The discoveries made by our scientists and consultants relate to how cells, tissues, and organs respond to the stress of hypothermic storage, cryopreservation, and the thawing process, and enables the formulation of truly innovative biopreservation media products that protect biologic material from preservation related cellular injury, much of which is not apparent immediately post-thaw. Our enabling technology provides significant improvement in post-preservation viability and function of biologic material.
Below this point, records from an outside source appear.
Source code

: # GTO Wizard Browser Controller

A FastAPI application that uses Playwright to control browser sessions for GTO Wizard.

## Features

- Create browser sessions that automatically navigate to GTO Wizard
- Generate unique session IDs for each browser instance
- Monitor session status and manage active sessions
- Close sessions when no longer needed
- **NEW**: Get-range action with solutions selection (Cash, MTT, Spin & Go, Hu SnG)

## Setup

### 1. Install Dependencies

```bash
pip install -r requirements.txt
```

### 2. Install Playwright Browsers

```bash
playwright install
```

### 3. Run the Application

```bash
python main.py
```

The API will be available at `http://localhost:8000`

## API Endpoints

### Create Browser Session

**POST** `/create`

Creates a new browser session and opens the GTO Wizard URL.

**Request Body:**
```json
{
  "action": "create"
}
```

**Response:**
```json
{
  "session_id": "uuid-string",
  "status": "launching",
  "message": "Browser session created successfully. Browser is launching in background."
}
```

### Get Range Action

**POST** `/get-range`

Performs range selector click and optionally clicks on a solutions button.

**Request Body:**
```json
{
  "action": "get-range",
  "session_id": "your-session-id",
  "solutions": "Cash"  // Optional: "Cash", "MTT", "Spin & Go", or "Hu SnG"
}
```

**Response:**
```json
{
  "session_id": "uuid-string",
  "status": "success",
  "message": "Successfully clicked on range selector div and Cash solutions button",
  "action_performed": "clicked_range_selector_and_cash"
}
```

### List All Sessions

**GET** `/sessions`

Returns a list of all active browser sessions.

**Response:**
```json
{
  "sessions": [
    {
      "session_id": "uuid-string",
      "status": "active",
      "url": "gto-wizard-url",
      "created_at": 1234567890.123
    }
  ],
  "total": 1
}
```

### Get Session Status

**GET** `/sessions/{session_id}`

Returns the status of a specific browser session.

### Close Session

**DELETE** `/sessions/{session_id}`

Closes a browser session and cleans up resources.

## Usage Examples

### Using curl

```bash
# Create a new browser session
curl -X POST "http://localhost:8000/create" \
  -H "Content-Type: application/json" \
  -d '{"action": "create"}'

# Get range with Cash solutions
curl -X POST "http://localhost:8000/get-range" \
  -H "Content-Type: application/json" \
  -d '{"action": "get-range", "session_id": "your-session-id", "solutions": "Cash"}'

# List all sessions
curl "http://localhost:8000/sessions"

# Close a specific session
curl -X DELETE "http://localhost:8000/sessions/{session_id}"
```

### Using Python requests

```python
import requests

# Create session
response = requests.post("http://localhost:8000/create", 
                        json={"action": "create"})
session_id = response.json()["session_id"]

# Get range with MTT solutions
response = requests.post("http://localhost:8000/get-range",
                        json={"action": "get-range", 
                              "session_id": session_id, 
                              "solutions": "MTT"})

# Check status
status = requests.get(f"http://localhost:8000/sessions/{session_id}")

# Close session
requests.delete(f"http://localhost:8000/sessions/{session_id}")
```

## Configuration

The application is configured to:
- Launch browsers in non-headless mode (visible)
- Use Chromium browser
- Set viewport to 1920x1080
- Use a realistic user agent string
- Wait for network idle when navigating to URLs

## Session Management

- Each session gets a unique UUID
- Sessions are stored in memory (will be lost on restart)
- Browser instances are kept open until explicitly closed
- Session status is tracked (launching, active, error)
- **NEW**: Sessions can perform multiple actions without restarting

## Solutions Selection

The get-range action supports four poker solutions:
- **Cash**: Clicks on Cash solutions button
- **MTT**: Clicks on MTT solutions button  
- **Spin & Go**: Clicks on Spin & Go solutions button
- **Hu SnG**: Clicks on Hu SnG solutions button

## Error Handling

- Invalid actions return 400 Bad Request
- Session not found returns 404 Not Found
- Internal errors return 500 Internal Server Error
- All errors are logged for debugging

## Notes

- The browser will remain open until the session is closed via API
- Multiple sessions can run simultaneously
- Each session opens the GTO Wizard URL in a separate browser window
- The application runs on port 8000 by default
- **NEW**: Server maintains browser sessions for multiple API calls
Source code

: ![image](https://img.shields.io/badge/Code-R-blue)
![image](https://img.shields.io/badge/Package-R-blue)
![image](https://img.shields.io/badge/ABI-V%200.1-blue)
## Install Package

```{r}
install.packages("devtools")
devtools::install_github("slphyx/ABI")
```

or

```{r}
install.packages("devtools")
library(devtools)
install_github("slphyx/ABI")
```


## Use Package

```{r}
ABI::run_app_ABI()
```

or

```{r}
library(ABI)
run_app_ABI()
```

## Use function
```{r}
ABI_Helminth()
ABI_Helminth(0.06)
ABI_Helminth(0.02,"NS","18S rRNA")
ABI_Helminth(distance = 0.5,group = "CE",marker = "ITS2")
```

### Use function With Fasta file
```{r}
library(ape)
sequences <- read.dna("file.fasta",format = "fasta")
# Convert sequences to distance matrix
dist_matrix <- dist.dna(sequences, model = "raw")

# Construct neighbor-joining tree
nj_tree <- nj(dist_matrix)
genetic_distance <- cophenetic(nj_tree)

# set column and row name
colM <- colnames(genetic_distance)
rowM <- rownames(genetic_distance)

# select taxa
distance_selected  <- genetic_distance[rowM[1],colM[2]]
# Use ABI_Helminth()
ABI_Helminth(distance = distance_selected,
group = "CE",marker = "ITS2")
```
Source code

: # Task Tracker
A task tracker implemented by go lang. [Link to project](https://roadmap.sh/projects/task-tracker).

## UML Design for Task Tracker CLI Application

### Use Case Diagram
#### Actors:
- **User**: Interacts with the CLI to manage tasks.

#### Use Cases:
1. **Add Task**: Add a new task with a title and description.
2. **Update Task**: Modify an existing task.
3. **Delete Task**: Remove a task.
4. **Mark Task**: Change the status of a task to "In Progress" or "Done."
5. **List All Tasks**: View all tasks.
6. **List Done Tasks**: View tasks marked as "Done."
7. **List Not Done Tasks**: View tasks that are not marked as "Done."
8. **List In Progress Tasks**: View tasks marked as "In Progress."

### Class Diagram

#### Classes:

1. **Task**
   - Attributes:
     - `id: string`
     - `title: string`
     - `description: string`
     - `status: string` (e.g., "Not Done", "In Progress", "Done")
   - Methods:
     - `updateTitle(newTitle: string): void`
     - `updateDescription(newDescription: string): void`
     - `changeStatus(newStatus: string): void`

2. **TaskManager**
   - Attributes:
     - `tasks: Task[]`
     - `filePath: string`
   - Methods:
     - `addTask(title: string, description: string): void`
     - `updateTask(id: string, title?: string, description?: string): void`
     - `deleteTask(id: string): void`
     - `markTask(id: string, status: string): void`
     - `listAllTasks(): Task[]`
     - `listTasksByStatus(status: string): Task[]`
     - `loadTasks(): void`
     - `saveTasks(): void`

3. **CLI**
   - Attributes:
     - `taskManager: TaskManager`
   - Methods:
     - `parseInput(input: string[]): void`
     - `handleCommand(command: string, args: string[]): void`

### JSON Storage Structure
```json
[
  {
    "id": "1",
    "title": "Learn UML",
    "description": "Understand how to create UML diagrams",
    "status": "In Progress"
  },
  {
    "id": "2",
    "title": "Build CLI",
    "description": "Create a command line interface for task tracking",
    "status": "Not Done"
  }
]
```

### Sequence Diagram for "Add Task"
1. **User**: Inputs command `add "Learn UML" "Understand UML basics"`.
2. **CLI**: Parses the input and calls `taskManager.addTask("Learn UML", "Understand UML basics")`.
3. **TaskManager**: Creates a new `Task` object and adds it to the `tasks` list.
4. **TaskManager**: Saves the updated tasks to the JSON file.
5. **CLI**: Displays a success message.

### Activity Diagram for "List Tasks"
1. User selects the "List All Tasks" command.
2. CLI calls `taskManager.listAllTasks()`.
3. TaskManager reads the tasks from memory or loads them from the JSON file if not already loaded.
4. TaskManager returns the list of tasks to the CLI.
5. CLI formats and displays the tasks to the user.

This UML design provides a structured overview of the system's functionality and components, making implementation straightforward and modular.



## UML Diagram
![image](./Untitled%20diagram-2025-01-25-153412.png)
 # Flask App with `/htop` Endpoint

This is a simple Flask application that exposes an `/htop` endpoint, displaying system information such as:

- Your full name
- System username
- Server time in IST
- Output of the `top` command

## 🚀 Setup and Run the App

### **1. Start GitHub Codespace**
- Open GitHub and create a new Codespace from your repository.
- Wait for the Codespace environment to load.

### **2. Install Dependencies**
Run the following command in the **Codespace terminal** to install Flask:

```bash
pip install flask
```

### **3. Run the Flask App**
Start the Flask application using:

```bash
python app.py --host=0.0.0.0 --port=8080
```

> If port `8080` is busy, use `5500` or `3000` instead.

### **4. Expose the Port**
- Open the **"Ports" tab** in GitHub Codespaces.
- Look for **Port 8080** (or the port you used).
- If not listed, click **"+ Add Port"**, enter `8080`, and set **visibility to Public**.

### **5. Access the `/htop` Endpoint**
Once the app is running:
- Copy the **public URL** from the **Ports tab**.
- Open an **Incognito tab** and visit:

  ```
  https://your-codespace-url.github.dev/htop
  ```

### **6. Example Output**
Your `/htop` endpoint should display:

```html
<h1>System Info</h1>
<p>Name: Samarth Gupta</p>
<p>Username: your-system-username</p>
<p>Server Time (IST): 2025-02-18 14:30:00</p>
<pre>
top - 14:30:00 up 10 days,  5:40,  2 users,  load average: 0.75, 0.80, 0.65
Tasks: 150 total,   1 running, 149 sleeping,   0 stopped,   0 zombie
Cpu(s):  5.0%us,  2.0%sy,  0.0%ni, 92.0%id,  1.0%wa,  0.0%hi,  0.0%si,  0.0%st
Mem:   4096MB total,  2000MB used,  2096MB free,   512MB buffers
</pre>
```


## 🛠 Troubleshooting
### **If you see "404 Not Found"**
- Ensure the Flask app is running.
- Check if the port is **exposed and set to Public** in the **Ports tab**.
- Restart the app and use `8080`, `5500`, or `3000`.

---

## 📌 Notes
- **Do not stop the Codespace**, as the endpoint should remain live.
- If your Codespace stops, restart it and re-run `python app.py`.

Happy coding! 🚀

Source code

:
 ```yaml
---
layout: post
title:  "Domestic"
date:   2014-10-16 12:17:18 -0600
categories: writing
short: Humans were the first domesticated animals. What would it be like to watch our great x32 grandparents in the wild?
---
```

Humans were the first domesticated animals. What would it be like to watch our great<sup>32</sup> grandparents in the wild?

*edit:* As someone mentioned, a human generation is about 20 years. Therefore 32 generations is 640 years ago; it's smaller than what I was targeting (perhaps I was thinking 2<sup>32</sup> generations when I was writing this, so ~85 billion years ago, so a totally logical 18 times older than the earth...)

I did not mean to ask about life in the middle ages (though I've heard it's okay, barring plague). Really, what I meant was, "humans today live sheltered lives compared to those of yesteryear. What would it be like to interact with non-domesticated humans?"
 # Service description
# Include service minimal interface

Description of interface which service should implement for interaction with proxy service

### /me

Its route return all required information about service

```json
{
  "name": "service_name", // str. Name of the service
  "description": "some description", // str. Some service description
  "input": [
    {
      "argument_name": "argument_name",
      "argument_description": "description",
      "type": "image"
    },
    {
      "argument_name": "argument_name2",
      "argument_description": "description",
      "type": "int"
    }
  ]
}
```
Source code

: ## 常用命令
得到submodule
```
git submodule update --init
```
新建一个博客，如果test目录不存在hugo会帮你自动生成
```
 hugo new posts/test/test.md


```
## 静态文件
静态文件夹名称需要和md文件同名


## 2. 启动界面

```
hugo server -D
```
This yield improvement can reduce research, development, and commercialization costs of new cell and tissue based clinical therapies.
Liquidity, Going Concern and Capital Resources
Liquidity
We have been unable to generate sufficient income from operations in order to meet our operating needs and have an accumulated deficit of approximately $53 million at June 30, 2011. This raises substantial doubt about our ability to continue as a going concern.
At June 30, 2011, we had cash and cash equivalents of $36,145, compared to cash and cash equivalents of $3,211 at December 31, 2010. At June 30, 2011, we had working capital of $504,797, compared to working capital of $474,271 at December 31, 2010.
During the six-months ended June 30, 2011, net cash used in operating activities was $543,795 as compared to net cash used by operating activities of $657,540 for the six-months ended June 30, 2010. Cash used in operating activities relates primarily to funding net losses offset by changes in operating assets and liabilities and non-cash expenses related to stock options and depreciation.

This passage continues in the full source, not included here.